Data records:
══════════════════════════════
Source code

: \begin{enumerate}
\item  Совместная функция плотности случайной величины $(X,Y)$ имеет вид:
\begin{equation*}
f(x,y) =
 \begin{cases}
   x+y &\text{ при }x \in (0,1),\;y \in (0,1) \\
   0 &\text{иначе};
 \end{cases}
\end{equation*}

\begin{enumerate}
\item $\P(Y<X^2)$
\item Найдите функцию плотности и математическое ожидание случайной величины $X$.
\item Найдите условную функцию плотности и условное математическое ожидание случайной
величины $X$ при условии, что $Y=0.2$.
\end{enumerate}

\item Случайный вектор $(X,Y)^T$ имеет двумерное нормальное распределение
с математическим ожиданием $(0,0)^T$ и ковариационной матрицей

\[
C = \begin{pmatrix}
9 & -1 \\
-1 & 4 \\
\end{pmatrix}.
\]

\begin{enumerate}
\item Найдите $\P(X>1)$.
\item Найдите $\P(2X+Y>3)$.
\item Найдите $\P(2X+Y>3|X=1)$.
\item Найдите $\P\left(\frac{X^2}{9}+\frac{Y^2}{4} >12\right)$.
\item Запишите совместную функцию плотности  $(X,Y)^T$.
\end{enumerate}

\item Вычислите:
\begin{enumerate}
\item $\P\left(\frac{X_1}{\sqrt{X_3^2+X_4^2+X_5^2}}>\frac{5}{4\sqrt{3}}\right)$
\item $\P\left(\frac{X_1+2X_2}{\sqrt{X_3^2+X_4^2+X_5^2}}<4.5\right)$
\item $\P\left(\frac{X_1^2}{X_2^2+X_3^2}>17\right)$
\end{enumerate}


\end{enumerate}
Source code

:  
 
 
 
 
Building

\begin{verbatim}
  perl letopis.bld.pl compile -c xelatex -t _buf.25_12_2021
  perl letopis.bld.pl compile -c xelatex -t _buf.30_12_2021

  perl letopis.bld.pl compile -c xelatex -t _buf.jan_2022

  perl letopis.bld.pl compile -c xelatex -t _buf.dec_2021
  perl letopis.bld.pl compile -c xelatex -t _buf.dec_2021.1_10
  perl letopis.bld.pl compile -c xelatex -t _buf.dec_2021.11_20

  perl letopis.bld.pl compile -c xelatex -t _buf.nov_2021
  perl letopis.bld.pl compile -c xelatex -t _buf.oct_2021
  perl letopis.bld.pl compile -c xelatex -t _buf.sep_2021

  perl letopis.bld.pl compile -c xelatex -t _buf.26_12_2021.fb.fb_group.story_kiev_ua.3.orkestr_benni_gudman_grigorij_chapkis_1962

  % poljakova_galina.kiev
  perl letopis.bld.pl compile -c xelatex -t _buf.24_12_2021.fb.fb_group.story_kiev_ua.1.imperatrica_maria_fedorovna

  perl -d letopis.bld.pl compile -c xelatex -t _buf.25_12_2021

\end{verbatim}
══════════════════════════════
Your objective :: Only lines that include "left" belong in the answer; return them from the entries above.

Output of the exercise ::
\item Найдите $\P\left(\frac{X^2}{9}+\frac{Y^2}{4} >12\right)$.
\item $\P\left(\frac{X_1}{\sqrt{X_3^2+X_4^2+X_5^2}}>\frac{5}{4\sqrt{3}}\right)$
\item $\P\left(\frac{X_1+2X_2}{\sqrt{X_3^2+X_4^2+X_5^2}}<4.5\right)$
\item $\P\left(\frac{X_1^2}{X_2^2+X_3^2}>17\right)$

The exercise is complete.